**Exercise**
Your response should contain every line from the data below that holds the string "however".
═══ Exercise input
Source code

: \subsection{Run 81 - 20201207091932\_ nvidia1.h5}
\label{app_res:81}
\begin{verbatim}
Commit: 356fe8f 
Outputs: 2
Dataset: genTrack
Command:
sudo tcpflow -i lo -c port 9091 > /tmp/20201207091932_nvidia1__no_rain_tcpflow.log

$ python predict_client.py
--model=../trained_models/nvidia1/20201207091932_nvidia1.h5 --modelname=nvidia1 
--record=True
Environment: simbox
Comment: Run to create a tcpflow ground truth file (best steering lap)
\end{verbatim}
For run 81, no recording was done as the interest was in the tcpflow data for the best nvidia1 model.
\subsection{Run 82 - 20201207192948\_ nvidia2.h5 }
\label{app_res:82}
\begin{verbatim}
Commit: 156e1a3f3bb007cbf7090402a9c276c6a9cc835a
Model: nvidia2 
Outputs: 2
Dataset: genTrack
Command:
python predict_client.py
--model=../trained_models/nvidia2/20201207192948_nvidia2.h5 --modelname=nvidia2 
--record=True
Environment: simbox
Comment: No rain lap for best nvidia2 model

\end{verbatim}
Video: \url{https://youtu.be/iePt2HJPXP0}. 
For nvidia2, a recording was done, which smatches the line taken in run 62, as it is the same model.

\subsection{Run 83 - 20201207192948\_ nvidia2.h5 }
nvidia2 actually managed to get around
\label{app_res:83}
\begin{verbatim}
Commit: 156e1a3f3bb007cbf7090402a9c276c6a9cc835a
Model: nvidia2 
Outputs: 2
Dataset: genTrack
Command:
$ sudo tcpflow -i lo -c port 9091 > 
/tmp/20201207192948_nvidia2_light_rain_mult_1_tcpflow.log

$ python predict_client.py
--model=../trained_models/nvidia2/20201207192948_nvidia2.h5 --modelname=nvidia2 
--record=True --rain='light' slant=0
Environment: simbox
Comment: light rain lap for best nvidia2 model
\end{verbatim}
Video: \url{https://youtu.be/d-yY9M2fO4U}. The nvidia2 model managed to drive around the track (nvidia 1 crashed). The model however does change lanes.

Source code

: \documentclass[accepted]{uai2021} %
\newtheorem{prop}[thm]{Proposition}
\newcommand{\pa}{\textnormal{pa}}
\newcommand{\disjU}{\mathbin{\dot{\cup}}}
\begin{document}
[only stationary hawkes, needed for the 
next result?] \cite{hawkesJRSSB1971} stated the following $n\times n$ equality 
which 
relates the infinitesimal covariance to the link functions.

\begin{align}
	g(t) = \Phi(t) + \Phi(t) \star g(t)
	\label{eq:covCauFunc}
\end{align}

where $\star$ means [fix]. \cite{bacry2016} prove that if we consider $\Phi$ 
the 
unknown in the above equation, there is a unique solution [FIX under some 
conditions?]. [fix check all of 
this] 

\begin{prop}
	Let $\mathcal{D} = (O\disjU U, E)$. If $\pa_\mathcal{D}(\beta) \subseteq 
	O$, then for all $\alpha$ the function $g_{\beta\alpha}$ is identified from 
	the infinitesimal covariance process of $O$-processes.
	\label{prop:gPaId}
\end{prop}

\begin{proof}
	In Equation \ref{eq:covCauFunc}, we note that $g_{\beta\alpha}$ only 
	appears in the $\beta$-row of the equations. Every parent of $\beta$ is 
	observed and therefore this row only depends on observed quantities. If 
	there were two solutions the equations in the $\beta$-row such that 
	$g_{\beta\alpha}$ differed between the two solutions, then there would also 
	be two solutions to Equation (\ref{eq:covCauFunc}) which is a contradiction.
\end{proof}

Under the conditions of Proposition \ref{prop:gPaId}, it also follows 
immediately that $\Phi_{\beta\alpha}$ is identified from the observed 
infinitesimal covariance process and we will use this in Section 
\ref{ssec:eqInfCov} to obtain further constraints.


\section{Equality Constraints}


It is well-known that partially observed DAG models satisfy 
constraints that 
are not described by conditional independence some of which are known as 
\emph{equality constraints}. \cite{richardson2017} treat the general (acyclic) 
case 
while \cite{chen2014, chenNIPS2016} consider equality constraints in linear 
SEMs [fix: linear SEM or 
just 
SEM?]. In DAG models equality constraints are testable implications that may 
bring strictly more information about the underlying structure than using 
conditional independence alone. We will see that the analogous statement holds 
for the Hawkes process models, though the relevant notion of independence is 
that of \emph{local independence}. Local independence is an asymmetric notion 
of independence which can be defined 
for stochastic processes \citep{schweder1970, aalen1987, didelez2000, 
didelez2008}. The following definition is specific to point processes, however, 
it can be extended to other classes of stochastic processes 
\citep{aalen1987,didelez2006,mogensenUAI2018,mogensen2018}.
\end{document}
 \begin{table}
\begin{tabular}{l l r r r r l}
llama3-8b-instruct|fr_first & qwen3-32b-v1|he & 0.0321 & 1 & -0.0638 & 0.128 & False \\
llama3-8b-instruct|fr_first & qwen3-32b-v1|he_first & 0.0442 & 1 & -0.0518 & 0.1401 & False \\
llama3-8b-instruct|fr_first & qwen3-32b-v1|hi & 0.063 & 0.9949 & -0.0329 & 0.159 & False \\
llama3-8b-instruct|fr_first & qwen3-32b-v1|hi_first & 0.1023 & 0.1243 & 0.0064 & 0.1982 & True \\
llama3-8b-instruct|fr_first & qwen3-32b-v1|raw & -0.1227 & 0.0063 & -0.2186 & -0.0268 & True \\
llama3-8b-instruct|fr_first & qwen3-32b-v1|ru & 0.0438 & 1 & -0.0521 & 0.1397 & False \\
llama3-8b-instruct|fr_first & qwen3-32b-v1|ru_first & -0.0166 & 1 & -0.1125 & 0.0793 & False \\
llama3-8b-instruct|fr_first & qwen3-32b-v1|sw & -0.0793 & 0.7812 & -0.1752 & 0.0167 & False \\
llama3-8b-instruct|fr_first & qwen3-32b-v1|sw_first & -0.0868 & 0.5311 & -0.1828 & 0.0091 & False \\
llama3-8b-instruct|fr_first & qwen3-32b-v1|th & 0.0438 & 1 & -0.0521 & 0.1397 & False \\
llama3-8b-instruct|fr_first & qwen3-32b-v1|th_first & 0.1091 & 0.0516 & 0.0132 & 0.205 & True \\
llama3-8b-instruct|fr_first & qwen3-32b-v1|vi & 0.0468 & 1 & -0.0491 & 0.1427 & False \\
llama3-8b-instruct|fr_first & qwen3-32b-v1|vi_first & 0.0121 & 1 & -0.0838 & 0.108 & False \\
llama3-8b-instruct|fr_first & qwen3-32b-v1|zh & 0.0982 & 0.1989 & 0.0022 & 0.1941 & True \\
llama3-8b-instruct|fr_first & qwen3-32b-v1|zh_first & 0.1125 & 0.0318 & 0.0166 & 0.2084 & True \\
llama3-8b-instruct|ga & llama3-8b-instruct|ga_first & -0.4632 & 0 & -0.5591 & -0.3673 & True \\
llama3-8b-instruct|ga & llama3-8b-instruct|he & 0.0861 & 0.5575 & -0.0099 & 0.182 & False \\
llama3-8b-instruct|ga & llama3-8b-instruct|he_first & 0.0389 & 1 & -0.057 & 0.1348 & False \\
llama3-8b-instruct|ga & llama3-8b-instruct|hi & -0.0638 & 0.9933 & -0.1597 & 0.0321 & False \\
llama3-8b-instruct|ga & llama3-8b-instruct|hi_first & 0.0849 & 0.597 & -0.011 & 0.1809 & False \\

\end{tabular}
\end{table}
══════
**Answer**
Video: \url{https://youtu.be/d-yY9M2fO4U}. The nvidia2 model managed to drive around the track (nvidia 1 crashed). The model however does change lanes.
didelez2008}. The following definition is specific to point processes, however, 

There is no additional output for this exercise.